▶ **PROBLEM STATEMENT**
Exactness is required throughout. Return every record once more.
┌──
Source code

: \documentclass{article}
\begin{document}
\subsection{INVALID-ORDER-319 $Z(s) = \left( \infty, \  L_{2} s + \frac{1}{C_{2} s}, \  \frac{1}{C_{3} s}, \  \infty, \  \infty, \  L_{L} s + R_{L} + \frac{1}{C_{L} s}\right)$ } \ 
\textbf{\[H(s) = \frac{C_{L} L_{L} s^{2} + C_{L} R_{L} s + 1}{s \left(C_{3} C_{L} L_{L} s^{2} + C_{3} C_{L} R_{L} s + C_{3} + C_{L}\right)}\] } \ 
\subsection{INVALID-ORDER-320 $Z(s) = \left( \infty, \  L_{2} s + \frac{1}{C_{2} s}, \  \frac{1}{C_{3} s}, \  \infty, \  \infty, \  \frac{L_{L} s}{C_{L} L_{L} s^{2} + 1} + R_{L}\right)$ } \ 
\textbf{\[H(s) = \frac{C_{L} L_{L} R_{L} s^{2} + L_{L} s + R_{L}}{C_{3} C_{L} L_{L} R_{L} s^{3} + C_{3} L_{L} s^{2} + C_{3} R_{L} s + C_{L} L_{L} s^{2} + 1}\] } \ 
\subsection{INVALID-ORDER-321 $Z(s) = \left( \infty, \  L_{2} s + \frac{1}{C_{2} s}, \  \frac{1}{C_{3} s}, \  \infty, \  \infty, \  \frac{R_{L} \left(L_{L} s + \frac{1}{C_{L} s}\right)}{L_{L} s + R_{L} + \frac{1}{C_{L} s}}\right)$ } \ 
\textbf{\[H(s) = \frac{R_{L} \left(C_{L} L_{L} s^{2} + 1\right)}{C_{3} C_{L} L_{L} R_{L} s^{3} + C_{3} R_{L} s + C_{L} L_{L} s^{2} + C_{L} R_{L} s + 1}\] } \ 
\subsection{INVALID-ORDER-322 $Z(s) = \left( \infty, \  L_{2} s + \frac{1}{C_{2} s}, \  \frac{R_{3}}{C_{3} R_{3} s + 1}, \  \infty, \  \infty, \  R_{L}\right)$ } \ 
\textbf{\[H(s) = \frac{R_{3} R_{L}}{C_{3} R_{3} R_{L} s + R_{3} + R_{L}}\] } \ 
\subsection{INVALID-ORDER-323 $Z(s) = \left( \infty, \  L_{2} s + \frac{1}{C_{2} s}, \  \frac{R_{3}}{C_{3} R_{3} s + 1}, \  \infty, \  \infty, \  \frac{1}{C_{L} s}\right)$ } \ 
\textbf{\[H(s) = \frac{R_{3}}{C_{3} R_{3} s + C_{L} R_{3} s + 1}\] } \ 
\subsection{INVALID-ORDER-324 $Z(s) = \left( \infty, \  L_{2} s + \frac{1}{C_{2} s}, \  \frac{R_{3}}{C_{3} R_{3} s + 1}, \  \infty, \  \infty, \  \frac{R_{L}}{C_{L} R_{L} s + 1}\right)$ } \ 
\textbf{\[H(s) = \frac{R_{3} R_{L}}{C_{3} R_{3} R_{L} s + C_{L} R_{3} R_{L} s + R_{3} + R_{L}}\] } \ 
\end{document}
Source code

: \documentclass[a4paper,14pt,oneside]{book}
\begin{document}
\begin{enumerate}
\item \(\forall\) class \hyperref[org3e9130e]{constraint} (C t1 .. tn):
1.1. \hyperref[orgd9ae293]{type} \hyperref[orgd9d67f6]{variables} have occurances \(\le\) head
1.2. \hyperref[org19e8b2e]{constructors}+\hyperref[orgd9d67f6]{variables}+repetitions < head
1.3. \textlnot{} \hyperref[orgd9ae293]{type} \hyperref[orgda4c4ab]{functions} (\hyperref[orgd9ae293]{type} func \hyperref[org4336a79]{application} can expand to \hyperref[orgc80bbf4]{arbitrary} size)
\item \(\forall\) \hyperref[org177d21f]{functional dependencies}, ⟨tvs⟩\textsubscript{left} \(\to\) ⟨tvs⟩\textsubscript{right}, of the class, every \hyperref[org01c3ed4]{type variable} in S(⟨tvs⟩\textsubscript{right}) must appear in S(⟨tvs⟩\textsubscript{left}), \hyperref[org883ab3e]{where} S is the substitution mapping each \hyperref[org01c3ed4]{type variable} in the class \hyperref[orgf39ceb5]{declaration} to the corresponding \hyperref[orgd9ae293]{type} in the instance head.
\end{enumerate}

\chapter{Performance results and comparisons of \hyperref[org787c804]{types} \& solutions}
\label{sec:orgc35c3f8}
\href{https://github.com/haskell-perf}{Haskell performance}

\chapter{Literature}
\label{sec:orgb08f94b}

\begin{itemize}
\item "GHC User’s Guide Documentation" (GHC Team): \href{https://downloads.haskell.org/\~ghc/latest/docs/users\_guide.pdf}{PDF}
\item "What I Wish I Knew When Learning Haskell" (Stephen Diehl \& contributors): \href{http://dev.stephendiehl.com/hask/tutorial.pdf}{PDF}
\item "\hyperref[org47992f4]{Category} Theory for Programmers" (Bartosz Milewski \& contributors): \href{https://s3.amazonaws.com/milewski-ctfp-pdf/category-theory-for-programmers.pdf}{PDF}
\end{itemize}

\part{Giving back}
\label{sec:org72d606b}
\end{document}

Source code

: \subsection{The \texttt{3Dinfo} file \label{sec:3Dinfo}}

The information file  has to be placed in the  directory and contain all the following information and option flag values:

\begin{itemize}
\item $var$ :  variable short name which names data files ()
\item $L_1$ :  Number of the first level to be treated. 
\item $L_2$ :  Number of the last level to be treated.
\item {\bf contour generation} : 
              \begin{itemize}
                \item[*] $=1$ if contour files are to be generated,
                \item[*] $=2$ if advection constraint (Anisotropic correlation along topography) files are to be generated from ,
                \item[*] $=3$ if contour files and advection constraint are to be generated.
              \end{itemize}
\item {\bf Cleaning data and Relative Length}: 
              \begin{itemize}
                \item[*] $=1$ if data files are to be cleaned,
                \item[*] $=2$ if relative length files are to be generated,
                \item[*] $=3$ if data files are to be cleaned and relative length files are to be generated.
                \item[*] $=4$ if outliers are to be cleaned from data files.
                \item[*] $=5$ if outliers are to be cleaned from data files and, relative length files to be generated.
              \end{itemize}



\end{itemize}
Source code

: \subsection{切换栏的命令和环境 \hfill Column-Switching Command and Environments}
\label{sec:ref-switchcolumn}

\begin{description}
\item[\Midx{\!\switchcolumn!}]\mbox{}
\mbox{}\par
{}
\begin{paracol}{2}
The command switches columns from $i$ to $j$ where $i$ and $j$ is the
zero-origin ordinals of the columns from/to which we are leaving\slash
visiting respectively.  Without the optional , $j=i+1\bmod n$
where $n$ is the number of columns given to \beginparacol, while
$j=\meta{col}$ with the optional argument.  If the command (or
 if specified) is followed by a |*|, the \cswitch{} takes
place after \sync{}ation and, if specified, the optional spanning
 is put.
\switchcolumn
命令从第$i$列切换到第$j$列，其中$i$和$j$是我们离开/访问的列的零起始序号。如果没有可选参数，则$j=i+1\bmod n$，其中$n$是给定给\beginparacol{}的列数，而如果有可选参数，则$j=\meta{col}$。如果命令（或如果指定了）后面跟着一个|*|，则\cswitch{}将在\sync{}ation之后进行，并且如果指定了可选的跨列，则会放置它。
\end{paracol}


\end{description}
└──
▶ **YOUR SOLUTION**
Source code

: \documentclass{article}
\begin{document}
\subsection{INVALID-ORDER-319 $Z(s) = \left( \infty, \  L_{2} s + \frac{1}{C_{2} s}, \  \frac{1}{C_{3} s}, \  \infty, \  \infty, \  L_{L} s + R_{L} + \frac{1}{C_{L} s}\right)$ } \ 
\textbf{\[H(s) = \frac{C_{L} L_{L} s^{2} + C_{L} R_{L} s + 1}{s \left(C_{3} C_{L} L_{L} s^{2} + C_{3} C_{L} R_{L} s + C_{3} + C_{L}\right)}\] } \ 
\subsection{INVALID-ORDER-320 $Z(s) = \left( \infty, \  L_{2} s + \frac{1}{C_{2} s}, \  \frac{1}{C_{3} s}, \  \infty, \  \infty, \  \frac{L_{L} s}{C_{L} L_{L} s^{2} + 1} + R_{L}\right)$ } \ 
\textbf{\[H(s) = \frac{C_{L} L_{L} R_{L} s^{2} + L_{L} s + R_{L}}{C_{3} C_{L} L_{L} R_{L} s^{3} + C_{3} L_{L} s^{2} + C_{3} R_{L} s + C_{L} L_{L} s^{2} + 1}\] } \ 
\subsection{INVALID-ORDER-321 $Z(s) = \left( \infty, \  L_{2} s + \frac{1}{C_{2} s}, \  \frac{1}{C_{3} s}, \  \infty, \  \infty, \  \frac{R_{L} \left(L_{L} s + \frac{1}{C_{L} s}\right)}{L_{L} s + R_{L} + \frac{1}{C_{L} s}}\right)$ } \ 
\textbf{\[H(s) = \frac{R_{L} \left(C_{L} L_{L} s^{2} + 1\right)}{C_{3} C_{L} L_{L} R_{L} s^{3} + C_{3} R_{L} s + C_{L} L_{L} s^{2} + C_{L} R_{L} s + 1}\] } \ 
\subsection{INVALID-ORDER-322 $Z(s) = \left( \infty, \  L_{2} s + \frac{1}{C_{2} s}, \  \frac{R_{3}}{C_{3} R_{3} s + 1}, \  \infty, \  \infty, \  R_{L}\right)$ } \ 
\textbf{\[H(s) = \frac{R_{3} R_{L}}{C_{3} R_{3} R_{L} s + R_{3} + R_{L}}\] } \ 
\subsection{INVALID-ORDER-323 $Z(s) = \left( \infty, \  L_{2} s + \frac{1}{C_{2} s}, \  \frac{R_{3}}{C_{3} R_{3} s + 1}, \  \infty, \  \infty, \  \frac{1}{C_{L} s}\right)$ } \ 
\textbf{\[H(s) = \frac{R_{3}}{C_{3} R_{3} s + C_{L} R_{3} s + 1}\] } \ 
\subsection{INVALID-ORDER-324 $Z(s) = \left( \infty, \  L_{2} s + \frac{1}{C_{2} s}, \  \frac{R_{3}}{C_{3} R_{3} s + 1}, \  \infty, \  \infty, \  \frac{R_{L}}{C_{L} R_{L} s + 1}\right)$ } \ 
\textbf{\[H(s) = \frac{R_{3} R_{L}}{C_{3} R_{3} R_{L} s + C_{L} R_{3} R_{L} s + R_{3} + R_{L}}\] } \ 
\end{document}
Source code

: \documentclass[a4paper,14pt,oneside]{book}
\begin{document}
\begin{enumerate}
\item \(\forall\) class \hyperref[org3e9130e]{constraint} (C t1 .. tn):
1.1. \hyperref[orgd9ae293]{type} \hyperref[orgd9d67f6]{variables} have occurances \(\le\) head
1.2. \hyperref[org19e8b2e]{constructors}+\hyperref[orgd9d67f6]{variables}+repetitions < head
1.3. \textlnot{} \hyperref[orgd9ae293]{type} \hyperref[orgda4c4ab]{functions} (\hyperref[orgd9ae293]{type} func \hyperref[org4336a79]{application} can expand to \hyperref[orgc80bbf4]{arbitrary} size)
\item \(\forall\) \hyperref[org177d21f]{functional dependencies}, ⟨tvs⟩\textsubscript{left} \(\to\) ⟨tvs⟩\textsubscript{right}, of the class, every \hyperref[org01c3ed4]{type variable} in S(⟨tvs⟩\textsubscript{right}) must appear in S(⟨tvs⟩\textsubscript{left}), \hyperref[org883ab3e]{where} S is the substitution mapping each \hyperref[org01c3ed4]{type variable} in the class \hyperref[orgf39ceb5]{declaration} to the corresponding \hyperref[orgd9ae293]{type} in the instance head.
\end{enumerate}

\chapter{Performance results and comparisons of \hyperref[org787c804]{types} \& solutions}
\label{sec:orgc35c3f8}
\href{https://github.com/haskell-perf}{Haskell performance}

\chapter{Literature}
\label{sec:orgb08f94b}

\begin{itemize}
\item "GHC User’s Guide Documentation" (GHC Team): \href{https://downloads.haskell.org/\~ghc/latest/docs/users\_guide.pdf}{PDF}
\item "What I Wish I Knew When Learning Haskell" (Stephen Diehl \& contributors): \href{http://dev.stephendiehl.com/hask/tutorial.pdf}{PDF}
\item "\hyperref[org47992f4]{Category} Theory for Programmers" (Bartosz Milewski \& contributors): \href{https://s3.amazonaws.com/milewski-ctfp-pdf/category-theory-for-programmers.pdf}{PDF}
\end{itemize}

\part{Giving back}
\label{sec:org72d606b}
\end{document}

Source code

: \subsection{The \texttt{3Dinfo} file \label{sec:3Dinfo}}

The information file  has to be placed in the  directory and contain all the following information and option flag values:

\begin{itemize}
\item $var$ :  variable short name which names data files ()
\item $L_1$ :  Number of the first level to be treated. 
\item $L_2$ :  Number of the last level to be treated.
\item {\bf contour generation} : 
              \begin{itemize}
                \item[*] $=1$ if contour files are to be generated,
                \item[*] $=2$ if advection constraint (Anisotropic correlation along topography) files are to be generated from ,
                \item[*] $=3$ if contour files and advection constraint are to be generated.
              \end{itemize}
\item {\bf Cleaning data and Relative Length}: 
              \begin{itemize}
                \item[*] $=1$ if data files are to be cleaned,
                \item[*] $=2$ if relative length files are to be generated,
                \item[*] $=3$ if data files are to be cleaned and relative length files are to be generated.
                \item[*] $=4$ if outliers are to be cleaned from data files.
                \item[*] $=5$ if outliers are to be cleaned from data files and, relative length files to be generated.
              \end{itemize}



\end{itemize}
Source code

: \subsection{切换栏的命令和环境 \hfill Column-Switching Command and Environments}
\label{sec:ref-switchcolumn}

\begin{description}
\item[\Midx{\!\switchcolumn!}]\mbox{}
\mbox{}\par
{}
\begin{paracol}{2}
The command switches columns from $i$ to $j$ where $i$ and $j$ is the
zero-origin ordinals of the columns from/to which we are leaving\slash
visiting respectively.  Without the optional , $j=i+1\bmod n$
where $n$ is the number of columns given to \beginparacol, while
$j=\meta{col}$ with the optional argument.  If the command (or
 if specified) is followed by a |*|, the \cswitch{} takes
place after \sync{}ation and, if specified, the optional spanning
 is put.
\switchcolumn
命令从第$i$列切换到第$j$列，其中$i$和$j$是我们离开/访问的列的零起始序号。如果没有可选参数，则$j=i+1\bmod n$，其中$n$是给定给\beginparacol{}的列数，而如果有可选参数，则$j=\meta{col}$。如果命令（或如果指定了）后面跟着一个|*|，则\cswitch{}将在\sync{}ation之后进行，并且如果指定了可选的跨列，则会放置它。
\end{paracol}


\end{description}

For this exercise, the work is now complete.